Erst die Bewältigung oder Nichtbewältigung der großen Projekte - Kommunalfinanzen, beitragsfreies Kita-Jahr, Gebietsreform - werden die Qualität der Regierung aufzeigen. Personell hat Ramelow dafür Voraussetzungen geschaffen, etwa mit dem klugen Mittelsmann Benjamin Hoff als Chef der Staatskanzlei. Sollte Rot-Rot-Grün dennoch an seinen größeren Vorhaben scheitern, dürfte wieder offenbar werden, dass Bodo Ramelow auch als Ministerpräsident manche Schwäche nicht abgelegt hat, wie etwa die, sich zuweilen auf faszinierende Weise zu verzetteln. In einem Duell mit Mohring wurde vor Kurzem nach dem Haushalt gefragt und nach dem Kassensturz. Kurz nach Beginn seiner Antwort bog Ramelow verbal mal wieder ab, in die Gemeinde Rositz, wo die Keller volllaufen würden und das doch nicht sein könne.

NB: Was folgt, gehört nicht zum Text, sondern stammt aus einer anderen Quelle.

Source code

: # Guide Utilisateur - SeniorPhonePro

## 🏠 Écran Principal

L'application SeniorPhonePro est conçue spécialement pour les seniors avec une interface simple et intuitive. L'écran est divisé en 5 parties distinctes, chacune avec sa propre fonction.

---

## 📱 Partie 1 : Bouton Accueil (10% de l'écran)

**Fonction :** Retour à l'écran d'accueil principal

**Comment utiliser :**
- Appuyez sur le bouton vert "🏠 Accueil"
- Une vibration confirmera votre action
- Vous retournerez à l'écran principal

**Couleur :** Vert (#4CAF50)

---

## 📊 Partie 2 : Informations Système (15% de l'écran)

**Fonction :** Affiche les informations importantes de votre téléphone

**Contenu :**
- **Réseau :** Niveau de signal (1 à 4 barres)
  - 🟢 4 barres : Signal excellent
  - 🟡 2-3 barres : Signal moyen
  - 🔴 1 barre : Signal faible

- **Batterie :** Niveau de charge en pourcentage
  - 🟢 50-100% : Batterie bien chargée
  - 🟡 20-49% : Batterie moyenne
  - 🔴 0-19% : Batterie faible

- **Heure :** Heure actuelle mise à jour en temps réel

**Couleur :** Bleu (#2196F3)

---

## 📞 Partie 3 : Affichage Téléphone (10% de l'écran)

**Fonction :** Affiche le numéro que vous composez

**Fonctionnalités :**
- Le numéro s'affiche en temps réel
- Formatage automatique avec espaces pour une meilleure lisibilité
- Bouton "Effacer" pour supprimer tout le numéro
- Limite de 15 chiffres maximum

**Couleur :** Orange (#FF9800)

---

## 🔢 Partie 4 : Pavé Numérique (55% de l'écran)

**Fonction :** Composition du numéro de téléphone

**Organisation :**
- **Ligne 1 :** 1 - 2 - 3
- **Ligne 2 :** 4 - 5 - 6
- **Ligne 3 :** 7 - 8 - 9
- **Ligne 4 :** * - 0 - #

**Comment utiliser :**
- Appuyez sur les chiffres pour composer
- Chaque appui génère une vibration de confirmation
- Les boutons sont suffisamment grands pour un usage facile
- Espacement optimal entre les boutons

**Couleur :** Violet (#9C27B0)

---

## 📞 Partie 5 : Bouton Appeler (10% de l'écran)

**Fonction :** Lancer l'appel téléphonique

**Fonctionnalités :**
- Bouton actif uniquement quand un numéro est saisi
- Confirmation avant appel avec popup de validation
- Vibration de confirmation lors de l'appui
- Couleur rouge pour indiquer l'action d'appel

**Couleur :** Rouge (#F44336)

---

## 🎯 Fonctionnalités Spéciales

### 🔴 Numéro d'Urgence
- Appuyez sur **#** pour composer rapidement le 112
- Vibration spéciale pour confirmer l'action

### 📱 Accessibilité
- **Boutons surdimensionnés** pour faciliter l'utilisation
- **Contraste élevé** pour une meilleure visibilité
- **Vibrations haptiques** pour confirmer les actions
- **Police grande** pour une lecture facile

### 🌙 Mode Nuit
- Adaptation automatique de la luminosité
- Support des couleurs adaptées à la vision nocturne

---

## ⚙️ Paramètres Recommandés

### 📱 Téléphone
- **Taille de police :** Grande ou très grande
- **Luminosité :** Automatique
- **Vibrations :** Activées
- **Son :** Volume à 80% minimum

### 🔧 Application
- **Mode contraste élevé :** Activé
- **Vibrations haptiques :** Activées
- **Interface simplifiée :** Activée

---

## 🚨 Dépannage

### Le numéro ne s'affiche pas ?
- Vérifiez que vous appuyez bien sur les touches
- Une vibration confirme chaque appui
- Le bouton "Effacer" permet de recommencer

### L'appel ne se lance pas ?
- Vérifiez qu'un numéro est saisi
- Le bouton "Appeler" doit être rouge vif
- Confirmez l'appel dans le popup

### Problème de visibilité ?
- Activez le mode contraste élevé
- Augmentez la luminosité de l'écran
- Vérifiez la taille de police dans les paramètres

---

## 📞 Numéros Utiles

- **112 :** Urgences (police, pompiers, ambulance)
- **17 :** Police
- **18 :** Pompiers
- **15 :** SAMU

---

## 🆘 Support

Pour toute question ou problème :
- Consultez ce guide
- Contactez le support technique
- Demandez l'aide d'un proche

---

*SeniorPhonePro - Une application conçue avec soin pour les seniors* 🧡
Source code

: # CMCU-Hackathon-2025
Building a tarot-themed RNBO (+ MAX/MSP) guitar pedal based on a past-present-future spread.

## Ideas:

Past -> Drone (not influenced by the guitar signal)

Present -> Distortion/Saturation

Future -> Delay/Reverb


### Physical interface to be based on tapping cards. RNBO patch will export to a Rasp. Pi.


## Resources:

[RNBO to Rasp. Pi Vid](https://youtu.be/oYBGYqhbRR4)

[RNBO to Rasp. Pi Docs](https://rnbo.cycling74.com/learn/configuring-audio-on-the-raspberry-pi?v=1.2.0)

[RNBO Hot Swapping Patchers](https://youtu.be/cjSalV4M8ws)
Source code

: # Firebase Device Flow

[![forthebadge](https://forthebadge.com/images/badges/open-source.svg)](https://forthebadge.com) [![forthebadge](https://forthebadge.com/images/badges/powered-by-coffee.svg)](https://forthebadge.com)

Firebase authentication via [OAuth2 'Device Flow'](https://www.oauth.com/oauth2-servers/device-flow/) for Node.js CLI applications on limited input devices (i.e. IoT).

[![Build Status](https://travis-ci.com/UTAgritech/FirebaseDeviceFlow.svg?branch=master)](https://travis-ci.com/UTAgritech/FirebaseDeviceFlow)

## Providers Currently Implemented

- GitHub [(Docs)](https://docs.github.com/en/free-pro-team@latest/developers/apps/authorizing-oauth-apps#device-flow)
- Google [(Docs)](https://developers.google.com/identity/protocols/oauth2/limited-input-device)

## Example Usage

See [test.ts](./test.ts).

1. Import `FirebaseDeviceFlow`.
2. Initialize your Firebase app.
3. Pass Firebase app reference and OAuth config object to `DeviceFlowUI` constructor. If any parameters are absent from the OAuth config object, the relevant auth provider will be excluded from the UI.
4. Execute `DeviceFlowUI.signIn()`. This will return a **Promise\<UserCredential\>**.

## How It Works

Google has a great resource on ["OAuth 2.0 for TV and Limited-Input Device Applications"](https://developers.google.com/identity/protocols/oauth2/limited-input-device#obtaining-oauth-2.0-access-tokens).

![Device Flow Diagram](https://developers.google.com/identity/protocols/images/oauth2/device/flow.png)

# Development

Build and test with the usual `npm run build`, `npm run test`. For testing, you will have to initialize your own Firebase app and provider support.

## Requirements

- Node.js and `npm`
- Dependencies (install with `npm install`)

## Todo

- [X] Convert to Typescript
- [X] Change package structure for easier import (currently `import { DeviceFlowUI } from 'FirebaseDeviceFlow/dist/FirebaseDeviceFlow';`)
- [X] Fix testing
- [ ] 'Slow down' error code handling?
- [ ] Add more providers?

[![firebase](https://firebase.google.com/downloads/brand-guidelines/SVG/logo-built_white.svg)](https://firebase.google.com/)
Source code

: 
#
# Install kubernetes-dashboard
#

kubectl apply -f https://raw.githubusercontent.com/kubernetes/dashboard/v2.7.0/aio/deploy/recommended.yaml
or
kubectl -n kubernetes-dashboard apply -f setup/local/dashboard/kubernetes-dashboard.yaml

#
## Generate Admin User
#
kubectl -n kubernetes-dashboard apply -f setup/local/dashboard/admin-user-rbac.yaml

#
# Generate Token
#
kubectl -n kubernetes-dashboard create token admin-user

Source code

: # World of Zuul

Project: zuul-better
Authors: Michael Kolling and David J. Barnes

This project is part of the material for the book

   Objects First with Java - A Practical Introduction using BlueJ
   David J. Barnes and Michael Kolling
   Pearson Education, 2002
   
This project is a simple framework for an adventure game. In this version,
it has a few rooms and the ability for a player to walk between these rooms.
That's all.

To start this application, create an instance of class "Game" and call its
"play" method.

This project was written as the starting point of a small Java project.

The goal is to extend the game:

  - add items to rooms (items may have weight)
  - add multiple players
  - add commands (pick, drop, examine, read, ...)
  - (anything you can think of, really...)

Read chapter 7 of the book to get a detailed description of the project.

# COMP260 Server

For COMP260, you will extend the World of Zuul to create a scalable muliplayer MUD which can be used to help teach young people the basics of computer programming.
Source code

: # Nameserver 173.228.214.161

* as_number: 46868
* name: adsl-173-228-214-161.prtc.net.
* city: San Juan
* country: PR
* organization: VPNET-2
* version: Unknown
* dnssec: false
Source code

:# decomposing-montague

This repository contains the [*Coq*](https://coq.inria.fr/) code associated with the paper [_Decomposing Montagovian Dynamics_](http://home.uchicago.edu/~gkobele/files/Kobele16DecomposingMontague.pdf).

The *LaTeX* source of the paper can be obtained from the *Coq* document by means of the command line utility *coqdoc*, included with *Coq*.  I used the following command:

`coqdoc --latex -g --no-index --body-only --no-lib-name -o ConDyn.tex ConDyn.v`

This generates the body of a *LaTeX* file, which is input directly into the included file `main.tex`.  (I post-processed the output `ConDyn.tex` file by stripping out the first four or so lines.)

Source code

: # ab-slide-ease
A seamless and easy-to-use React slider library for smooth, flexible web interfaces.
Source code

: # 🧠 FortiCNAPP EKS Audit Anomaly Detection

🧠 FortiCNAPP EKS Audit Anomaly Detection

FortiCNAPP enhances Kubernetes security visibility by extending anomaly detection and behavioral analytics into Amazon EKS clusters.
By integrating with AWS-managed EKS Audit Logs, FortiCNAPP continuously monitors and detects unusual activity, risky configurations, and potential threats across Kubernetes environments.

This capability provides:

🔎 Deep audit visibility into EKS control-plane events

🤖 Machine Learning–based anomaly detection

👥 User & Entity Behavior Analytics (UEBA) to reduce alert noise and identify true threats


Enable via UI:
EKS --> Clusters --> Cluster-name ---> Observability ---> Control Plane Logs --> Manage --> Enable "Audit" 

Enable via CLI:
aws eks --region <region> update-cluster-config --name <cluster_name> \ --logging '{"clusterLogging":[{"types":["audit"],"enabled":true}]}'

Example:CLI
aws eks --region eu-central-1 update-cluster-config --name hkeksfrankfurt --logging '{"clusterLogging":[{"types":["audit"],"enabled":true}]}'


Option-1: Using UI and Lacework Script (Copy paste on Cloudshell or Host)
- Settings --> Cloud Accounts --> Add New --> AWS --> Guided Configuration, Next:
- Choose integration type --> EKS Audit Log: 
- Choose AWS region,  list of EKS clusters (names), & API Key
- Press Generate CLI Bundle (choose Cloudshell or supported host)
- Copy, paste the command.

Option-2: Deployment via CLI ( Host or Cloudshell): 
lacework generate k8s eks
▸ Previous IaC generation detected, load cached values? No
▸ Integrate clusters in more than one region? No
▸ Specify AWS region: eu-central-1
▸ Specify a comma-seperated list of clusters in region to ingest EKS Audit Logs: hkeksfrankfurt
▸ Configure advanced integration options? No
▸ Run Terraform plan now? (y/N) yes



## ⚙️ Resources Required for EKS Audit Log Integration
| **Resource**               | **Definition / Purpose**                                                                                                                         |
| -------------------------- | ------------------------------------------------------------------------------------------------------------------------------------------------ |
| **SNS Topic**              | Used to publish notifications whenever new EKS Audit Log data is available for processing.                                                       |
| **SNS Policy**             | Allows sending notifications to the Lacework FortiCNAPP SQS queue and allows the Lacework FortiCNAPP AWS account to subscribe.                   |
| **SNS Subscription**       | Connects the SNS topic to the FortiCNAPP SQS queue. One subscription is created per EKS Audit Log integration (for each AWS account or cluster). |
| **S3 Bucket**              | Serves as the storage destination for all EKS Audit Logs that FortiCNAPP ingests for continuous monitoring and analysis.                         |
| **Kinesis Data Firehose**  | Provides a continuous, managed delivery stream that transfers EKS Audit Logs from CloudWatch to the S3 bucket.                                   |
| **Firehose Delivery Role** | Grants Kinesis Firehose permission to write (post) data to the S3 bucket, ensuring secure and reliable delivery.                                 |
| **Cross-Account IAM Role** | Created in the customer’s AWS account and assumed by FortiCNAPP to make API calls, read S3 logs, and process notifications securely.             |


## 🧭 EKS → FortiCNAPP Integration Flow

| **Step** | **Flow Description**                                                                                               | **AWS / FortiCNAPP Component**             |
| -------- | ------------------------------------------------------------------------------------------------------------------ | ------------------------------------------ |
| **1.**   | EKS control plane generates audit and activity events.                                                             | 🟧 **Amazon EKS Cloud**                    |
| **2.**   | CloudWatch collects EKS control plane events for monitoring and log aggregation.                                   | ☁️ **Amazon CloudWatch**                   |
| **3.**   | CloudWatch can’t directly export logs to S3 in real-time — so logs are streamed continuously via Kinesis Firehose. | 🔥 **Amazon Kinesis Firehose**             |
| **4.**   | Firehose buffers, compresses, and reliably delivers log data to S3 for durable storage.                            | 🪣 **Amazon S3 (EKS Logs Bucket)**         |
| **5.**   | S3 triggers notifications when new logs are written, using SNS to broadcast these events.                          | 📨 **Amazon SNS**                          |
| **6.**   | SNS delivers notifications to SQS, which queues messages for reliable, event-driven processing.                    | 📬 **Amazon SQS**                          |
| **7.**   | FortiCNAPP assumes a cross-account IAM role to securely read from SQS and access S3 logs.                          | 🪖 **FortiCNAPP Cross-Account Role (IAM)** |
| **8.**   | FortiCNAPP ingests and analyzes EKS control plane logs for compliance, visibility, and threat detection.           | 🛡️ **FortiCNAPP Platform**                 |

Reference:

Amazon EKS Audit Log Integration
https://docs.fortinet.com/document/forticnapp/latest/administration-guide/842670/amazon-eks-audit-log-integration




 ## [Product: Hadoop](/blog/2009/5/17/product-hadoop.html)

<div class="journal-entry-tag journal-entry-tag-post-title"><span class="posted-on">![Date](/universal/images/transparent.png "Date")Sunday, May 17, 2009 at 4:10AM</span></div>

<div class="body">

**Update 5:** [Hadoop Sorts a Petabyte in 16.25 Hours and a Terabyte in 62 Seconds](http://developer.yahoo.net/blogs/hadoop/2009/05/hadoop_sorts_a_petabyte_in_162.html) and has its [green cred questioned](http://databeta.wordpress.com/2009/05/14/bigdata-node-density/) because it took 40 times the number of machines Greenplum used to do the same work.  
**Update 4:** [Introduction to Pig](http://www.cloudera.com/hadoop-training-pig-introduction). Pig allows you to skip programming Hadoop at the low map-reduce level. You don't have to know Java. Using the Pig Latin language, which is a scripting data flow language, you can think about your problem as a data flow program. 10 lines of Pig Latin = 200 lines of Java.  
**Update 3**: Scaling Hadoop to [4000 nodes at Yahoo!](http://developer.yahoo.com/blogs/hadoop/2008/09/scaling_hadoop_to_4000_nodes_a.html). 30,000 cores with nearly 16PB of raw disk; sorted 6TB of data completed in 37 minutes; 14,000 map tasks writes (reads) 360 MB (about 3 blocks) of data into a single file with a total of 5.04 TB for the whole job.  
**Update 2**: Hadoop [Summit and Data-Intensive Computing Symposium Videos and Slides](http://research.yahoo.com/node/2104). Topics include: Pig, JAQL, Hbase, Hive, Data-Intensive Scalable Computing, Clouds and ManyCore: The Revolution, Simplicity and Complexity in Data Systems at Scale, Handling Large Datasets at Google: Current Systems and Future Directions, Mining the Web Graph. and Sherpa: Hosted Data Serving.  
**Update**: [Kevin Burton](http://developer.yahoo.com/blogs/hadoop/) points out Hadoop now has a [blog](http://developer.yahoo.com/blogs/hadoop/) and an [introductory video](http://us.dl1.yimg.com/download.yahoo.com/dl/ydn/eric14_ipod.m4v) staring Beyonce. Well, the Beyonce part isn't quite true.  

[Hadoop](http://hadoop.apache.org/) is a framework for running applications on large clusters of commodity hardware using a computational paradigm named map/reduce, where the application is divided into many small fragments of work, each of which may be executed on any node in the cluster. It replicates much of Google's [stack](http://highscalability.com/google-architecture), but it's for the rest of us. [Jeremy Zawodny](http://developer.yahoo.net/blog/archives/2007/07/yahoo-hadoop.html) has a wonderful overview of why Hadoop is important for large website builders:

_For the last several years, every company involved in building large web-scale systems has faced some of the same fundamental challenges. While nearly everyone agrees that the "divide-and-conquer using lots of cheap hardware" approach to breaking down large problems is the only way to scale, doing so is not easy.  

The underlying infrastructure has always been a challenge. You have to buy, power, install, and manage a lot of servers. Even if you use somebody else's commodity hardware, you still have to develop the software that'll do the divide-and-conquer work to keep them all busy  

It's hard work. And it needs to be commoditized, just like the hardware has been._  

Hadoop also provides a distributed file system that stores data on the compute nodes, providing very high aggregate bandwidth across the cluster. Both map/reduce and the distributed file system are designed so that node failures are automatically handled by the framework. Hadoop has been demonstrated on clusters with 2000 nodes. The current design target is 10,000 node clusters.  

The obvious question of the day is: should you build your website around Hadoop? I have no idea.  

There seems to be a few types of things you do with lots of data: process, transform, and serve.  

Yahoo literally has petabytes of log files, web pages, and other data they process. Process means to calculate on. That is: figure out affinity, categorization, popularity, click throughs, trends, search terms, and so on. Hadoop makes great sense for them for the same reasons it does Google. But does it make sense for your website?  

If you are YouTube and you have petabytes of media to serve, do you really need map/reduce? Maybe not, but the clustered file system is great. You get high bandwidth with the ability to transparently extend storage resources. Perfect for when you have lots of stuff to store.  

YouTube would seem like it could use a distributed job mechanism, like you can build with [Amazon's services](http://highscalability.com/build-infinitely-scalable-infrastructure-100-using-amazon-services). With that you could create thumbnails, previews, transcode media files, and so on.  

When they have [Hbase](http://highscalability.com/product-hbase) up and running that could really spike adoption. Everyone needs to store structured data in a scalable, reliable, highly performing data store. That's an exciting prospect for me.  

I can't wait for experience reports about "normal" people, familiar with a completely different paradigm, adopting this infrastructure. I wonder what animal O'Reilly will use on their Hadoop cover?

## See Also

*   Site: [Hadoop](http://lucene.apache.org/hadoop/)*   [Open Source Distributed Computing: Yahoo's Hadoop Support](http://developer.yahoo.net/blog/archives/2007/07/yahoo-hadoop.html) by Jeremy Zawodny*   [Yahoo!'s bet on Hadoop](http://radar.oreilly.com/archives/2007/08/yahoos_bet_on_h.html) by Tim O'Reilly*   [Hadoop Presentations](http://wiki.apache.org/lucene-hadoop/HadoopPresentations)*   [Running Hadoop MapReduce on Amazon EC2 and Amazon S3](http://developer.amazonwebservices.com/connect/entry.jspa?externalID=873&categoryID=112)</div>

Auf lange Sicht jedenfalls wird es nicht reichen, dass Bodo Ramelow sich in seinem neuen Amt wohlfühlt und das Amt irgendwie auch mit ihm. Noch aber ist genau dies der Fall, Ramelow hat nur mit kleineren Problemen zu kämpfen wie den vollen Kellern in Rositz oder auch seiner gestiegenen Prominenz. Er könne jetzt nicht mehr einfach so wandern gehen, sagt er, selbst wenn er sich mit Schal und Kappe tarne. Denn "die Menschen sehen dann den Hund, sagen, das ist ja Attila, und dann müssen Sie der Ministerpräsident sein!" Auch der First Dog hat übrigens so seine Kommunikationsziele: Für Attila gibt es seit einer Weile einen eigenen Twitter-Account.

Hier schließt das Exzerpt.